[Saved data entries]
——————————

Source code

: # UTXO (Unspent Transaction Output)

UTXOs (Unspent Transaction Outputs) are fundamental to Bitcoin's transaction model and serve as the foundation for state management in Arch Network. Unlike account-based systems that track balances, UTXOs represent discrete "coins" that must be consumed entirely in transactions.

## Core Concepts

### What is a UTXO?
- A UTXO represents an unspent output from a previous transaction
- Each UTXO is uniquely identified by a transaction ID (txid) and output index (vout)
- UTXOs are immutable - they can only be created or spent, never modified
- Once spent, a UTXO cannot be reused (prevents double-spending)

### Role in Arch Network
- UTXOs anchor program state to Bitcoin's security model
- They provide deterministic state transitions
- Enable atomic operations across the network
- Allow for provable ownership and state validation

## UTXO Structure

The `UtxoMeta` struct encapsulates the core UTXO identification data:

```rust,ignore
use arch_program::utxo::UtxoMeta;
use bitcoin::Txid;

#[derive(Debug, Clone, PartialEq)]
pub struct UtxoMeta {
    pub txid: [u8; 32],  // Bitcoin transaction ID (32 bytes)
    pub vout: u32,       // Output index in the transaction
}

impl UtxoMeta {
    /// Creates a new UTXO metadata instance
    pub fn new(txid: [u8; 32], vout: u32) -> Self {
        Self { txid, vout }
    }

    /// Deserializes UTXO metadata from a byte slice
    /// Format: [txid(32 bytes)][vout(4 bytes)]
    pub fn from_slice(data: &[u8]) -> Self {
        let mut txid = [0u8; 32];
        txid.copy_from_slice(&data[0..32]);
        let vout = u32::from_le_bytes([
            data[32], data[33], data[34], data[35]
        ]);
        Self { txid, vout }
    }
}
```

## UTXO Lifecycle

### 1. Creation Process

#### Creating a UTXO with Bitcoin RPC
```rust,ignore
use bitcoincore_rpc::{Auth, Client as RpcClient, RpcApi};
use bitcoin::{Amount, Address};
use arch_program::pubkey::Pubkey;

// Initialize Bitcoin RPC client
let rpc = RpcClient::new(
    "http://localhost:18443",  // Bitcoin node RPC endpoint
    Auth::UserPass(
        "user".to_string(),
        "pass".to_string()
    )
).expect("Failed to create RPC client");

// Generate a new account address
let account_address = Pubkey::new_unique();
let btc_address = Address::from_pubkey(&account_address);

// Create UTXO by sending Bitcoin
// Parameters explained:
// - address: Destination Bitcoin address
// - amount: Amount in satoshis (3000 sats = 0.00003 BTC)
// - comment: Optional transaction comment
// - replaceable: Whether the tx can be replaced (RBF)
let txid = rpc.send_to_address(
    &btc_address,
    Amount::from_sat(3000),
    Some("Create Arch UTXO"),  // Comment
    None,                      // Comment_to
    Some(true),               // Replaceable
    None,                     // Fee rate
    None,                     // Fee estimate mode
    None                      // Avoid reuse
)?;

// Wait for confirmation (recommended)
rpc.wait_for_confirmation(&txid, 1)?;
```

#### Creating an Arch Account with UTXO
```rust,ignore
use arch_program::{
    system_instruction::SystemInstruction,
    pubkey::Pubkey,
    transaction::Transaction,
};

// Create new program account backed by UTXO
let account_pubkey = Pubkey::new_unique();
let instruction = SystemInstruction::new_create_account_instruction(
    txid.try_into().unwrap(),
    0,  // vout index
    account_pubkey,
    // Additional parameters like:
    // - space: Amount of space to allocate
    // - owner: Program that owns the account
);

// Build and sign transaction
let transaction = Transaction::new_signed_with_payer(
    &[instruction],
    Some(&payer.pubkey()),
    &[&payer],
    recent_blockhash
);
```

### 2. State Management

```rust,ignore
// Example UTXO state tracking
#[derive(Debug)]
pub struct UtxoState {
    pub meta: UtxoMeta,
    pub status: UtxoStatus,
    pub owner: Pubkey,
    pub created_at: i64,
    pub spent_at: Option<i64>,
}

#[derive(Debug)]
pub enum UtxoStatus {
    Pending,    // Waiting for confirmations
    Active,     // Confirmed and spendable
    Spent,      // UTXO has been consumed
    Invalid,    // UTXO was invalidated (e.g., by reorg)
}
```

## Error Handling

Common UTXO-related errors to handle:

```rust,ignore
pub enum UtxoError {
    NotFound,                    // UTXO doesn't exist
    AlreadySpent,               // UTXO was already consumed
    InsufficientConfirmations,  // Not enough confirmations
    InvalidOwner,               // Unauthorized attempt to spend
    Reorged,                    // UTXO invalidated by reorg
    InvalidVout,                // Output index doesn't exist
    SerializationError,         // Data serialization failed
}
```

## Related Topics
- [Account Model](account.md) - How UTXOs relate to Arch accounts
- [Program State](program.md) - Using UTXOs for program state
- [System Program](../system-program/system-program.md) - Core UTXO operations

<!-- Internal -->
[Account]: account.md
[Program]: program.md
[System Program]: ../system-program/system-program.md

——————————

Requirement:
Please retype the entries above in full, exactly as they stand.

Answer to this task:
Source code

: # UTXO (Unspent Transaction Output)

UTXOs (Unspent Transaction Outputs) are fundamental to Bitcoin's transaction model and serve as the foundation for state management in Arch Network. Unlike account-based systems that track balances, UTXOs represent discrete "coins" that must be consumed entirely in transactions.

## Core Concepts

### What is a UTXO?
- A UTXO represents an unspent output from a previous transaction
- Each UTXO is uniquely identified by a transaction ID (txid) and output index (vout)
- UTXOs are immutable - they can only be created or spent, never modified
- Once spent, a UTXO cannot be reused (prevents double-spending)

### Role in Arch Network
- UTXOs anchor program state to Bitcoin's security model
- They provide deterministic state transitions
- Enable atomic operations across the network
- Allow for provable ownership and state validation

## UTXO Structure

The `UtxoMeta` struct encapsulates the core UTXO identification data:

```rust,ignore
use arch_program::utxo::UtxoMeta;
use bitcoin::Txid;

#[derive(Debug, Clone, PartialEq)]
pub struct UtxoMeta {
    pub txid: [u8; 32],  // Bitcoin transaction ID (32 bytes)
    pub vout: u32,       // Output index in the transaction
}

impl UtxoMeta {
    /// Creates a new UTXO metadata instance
    pub fn new(txid: [u8; 32], vout: u32) -> Self {
        Self { txid, vout }
    }

    /// Deserializes UTXO metadata from a byte slice
    /// Format: [txid(32 bytes)][vout(4 bytes)]
    pub fn from_slice(data: &[u8]) -> Self {
        let mut txid = [0u8; 32];
        txid.copy_from_slice(&data[0..32]);
        let vout = u32::from_le_bytes([
            data[32], data[33], data[34], data[35]
        ]);
        Self { txid, vout }
    }
}
```

## UTXO Lifecycle

### 1. Creation Process

#### Creating a UTXO with Bitcoin RPC
```rust,ignore
use bitcoincore_rpc::{Auth, Client as RpcClient, RpcApi};
use bitcoin::{Amount, Address};
use arch_program::pubkey::Pubkey;

// Initialize Bitcoin RPC client
let rpc = RpcClient::new(
    "http://localhost:18443",  // Bitcoin node RPC endpoint
    Auth::UserPass(
        "user".to_string(),
        "pass".to_string()
    )
).expect("Failed to create RPC client");

// Generate a new account address
let account_address = Pubkey::new_unique();
let btc_address = Address::from_pubkey(&account_address);

// Create UTXO by sending Bitcoin
// Parameters explained:
// - address: Destination Bitcoin address
// - amount: Amount in satoshis (3000 sats = 0.00003 BTC)
// - comment: Optional transaction comment
// - replaceable: Whether the tx can be replaced (RBF)
let txid = rpc.send_to_address(
    &btc_address,
    Amount::from_sat(3000),
    Some("Create Arch UTXO"),  // Comment
    None,                      // Comment_to
    Some(true),               // Replaceable
    None,                     // Fee rate
    None,                     // Fee estimate mode
    None                      // Avoid reuse
)?;

// Wait for confirmation (recommended)
rpc.wait_for_confirmation(&txid, 1)?;
```

#### Creating an Arch Account with UTXO
```rust,ignore
use arch_program::{
    system_instruction::SystemInstruction,
    pubkey::Pubkey,
    transaction::Transaction,
};

// Create new program account backed by UTXO
let account_pubkey = Pubkey::new_unique();
let instruction = SystemInstruction::new_create_account_instruction(
    txid.try_into().unwrap(),
    0,  // vout index
    account_pubkey,
    // Additional parameters like:
    // - space: Amount of space to allocate
    // - owner: Program that owns the account
);

// Build and sign transaction
let transaction = Transaction::new_signed_with_payer(
    &[instruction],
    Some(&payer.pubkey()),
    &[&payer],
    recent_blockhash
);
```

### 2. State Management

```rust,ignore
// Example UTXO state tracking
#[derive(Debug)]
pub struct UtxoState {
    pub meta: UtxoMeta,
    pub status: UtxoStatus,
    pub owner: Pubkey,
    pub created_at: i64,
    pub spent_at: Option<i64>,
}

#[derive(Debug)]
pub enum UtxoStatus {
    Pending,    // Waiting for confirmations
    Active,     // Confirmed and spendable
    Spent,      // UTXO has been consumed
    Invalid,    // UTXO was invalidated (e.g., by reorg)
}
```

## Error Handling

Common UTXO-related errors to handle:

```rust,ignore
pub enum UtxoError {
    NotFound,                    // UTXO doesn't exist
    AlreadySpent,               // UTXO was already consumed
    InsufficientConfirmations,  // Not enough confirmations
    InvalidOwner,               // Unauthorized attempt to spend
    Reorged,                    // UTXO invalidated by reorg
    InvalidVout,                // Output index doesn't exist
    SerializationError,         // Data serialization failed
}
```

## Related Topics
- [Account Model](account.md) - How UTXOs relate to Arch accounts
- [Program State](program.md) - Using UTXOs for program state
- [System Program](../system-program/system-program.md) - Core UTXO operations

<!-- Internal -->
[Account]: account.md
[Program]: program.md
[System Program]: ../system-program/system-program.md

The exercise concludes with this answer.